Kelvin Mao, alias Ballistic, debuttò nel 1994 sotto la penna di Doug Moench e la matita di Michael Dutkiewicz. Questo giustiziere cibernetico apparve in titoli come Batman: Shadow of the Bat e Showcase '94, ma la sua presenza fu breve. Dotato di un esoscheletro armato, prometteva più di quanto il mercato editoriale dell'epoca fosse disposto a sostenere.
La tuta che lo rendeva inarrestabile (in teoria) 🤖
Il design di Ballistic si basava su un'armatura biomeccanica che potenziava la sua forza e resistenza. La sua caratteristica principale era un sistema di proiettili balistici integrato nelle spalle e negli avambracci, controllato da impulsi neurali. Sebbene visivamente d'impatto, la sua tecnologia non offriva innovazione narrativa al di là dell'arsenale tattico. In un universo dove Batman usava batarang e Superman lanciava raggi, Kelvin Mao era un soldato con un sacco di ferraglia.

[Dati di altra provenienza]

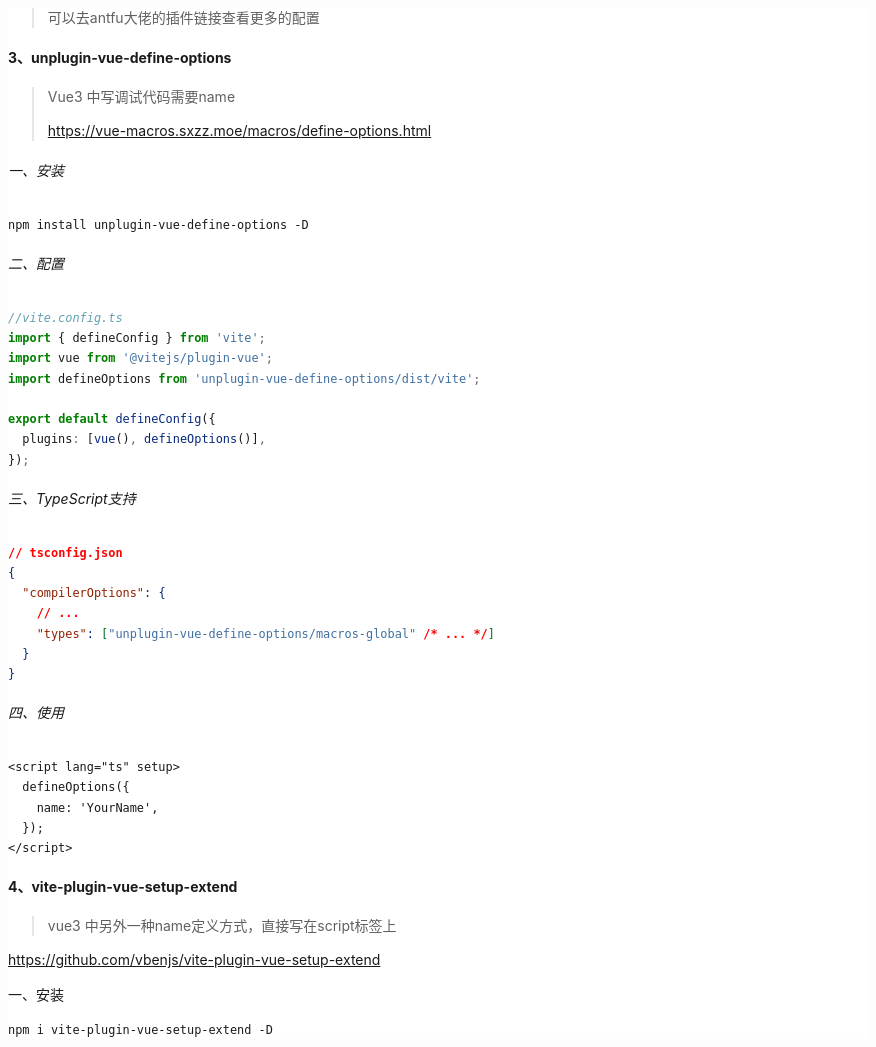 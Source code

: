 > 可以去antfu大佬的插件链接查看更多的配置

#### 3、unplugin-vue-define-options

> Vue3 中写调试代码需要name
>
> https://vue-macros.sxzz.moe/macros/define-options.html

###### 一、安装

```shell
npm install unplugin-vue-define-options -D
```

###### 二、配置

```ts
//vite.config.ts
import { defineConfig } from 'vite';
import vue from '@vitejs/plugin-vue';
import defineOptions from 'unplugin-vue-define-options/dist/vite';

export default defineConfig({
  plugins: [vue(), defineOptions()],
});
```

###### 三、TypeScript支持

```json
// tsconfig.json
{
  "compilerOptions": {
    // ...
    "types": ["unplugin-vue-define-options/macros-global" /* ... */]
  }
}
```

###### 四、使用

```vue
<script lang="ts" setup>
  defineOptions({
    name: 'YourName',
  });
</script>
```

#### 4、vite-plugin-vue-setup-extend

> vue3 中另外一种name定义方式，直接写在script标签上

https://github.com/vbenjs/vite-plugin-vue-setup-extend

一、安装

```shell
npm i vite-plugin-vue-setup-extend -D
```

Cosa è successo? È rimasto senza batterie 🔋
Dopo un paio di cameo in The Titans e Green Arrow, Ballistic è scomparso dai radar. Letteralmente. La sua ultima apparizione è stata nel 2011, sullo sfondo di una vignetta di Justice League: Generation Lost. Nessuno lo reclama, nemmeno nei crossover di crisi. Sembra che la sua tuta non avesse una porta USB per aggiornarsi. O forse Doug Moench l'ha dimenticato in un cassetto insieme ad altri progetti falliti.